Alabama Attorney General Steve Marshall (R-Ala.) was frustrated with the court’s refusal to take up the issue. “It is patently absurd to believe that the constitutional right of Americans to bear arms is confined to the four walls of their places of residence, yet that is effectively the view that the Supreme Court endorsed today in its decision to let stand a California federal court decision upholding a ban of the carry of firearms in public in San Diego County,” he said in a press release.
The decision to decline the case, Peruta v. California, was not unanimous.

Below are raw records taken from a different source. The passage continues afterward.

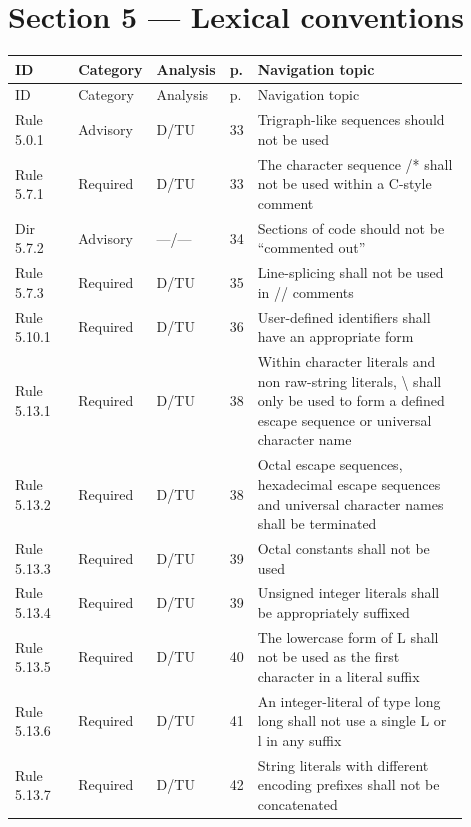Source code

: \documentclass[10pt,letterpaper]{article}
\begin{document}
\section{Section 5 --- Lexical conventions}
\small\setlength{\tabcolsep}{3pt}\renewcommand{\arraystretch}{1.15}
\begin{longtable}{p{0.14\linewidth}p{0.14\linewidth}p{0.1\linewidth}p{0.045\linewidth}p{0.475\linewidth}}
\toprule
ID & Category & Analysis & p. & Navigation topic\\ \midrule
\endfirsthead
\toprule
ID & Category & Analysis & p. & Navigation topic\\ \midrule
\endhead
Rule 5.0.1 & Advisory & D/TU & 33 & Trigraph-like sequences should not be used\\
Rule 5.7.1 & Required & D/TU & 33 & The character sequence /* shall not be used within a C-style comment\\
Dir 5.7.2 & Advisory & ---/--- & 34 & Sections of code should not be ``commented out''\\
Rule 5.7.3 & Required & D/TU & 35 & Line-splicing shall not be used in // comments\\
Rule 5.10.1 & Required & D/TU & 36 & User-defined identifiers shall have an appropriate form\\
Rule 5.13.1 & Required & D/TU & 38 & Within character literals and non raw-string literals, \textbackslash{} shall only be used to form a defined escape sequence or universal character name\\
Rule 5.13.2 & Required & D/TU & 38 & Octal escape sequences, hexadecimal escape sequences and universal character names shall be terminated\\
Rule 5.13.3 & Required & D/TU & 39 & Octal constants shall not be used\\
Rule 5.13.4 & Required & D/TU & 39 & Unsigned integer literals shall be appropriately suffixed\\
Rule 5.13.5 & Required & D/TU & 40 & The lowercase form of L shall not be used as the first character in a literal suffix\\
Rule 5.13.6 & Required & D/TU & 41 & An integer-literal of type long long shall not use a single L or l in any suffix\\
Rule 5.13.7 & Required & D/TU & 42 & String literals with different encoding prefixes shall not be concatenated\\
\bottomrule
\end{longtable}
\normalsize
\end{document}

Justices Clarence Thomas and Neil Gorsuch both dissented and noted that the Second Amendment is becoming a disfavored right.
“Even if other members of the Court do not agree that the Second Amendment likely protects a right to public carry, the time has come for the Court to answer this important question definitively,” Justice Thomas wrote. “Twenty-six States have asked us to resolve the question presented, see Brief for Alabama et al. as Amici Curiae, and the lower courts have fully vetted the issue.”
Alabama’s brief in favor of a court review was joined by Alaska, Arizona, Arkansas, Florida, Georgia, Idaho, Indiana, Kansas, Kentucky, Louisiana, Michigan, Missouri, Montana, Nebraska, Nevada, North Dakota, Ohio, Oklahoma, South Carolina, South Dakota, Texas, Utah, West Virginia, Wisconsin, and Wyoming. In the absence of a Supreme Court hearing, the Ninth Circuit’s decision upholding the ban will stand.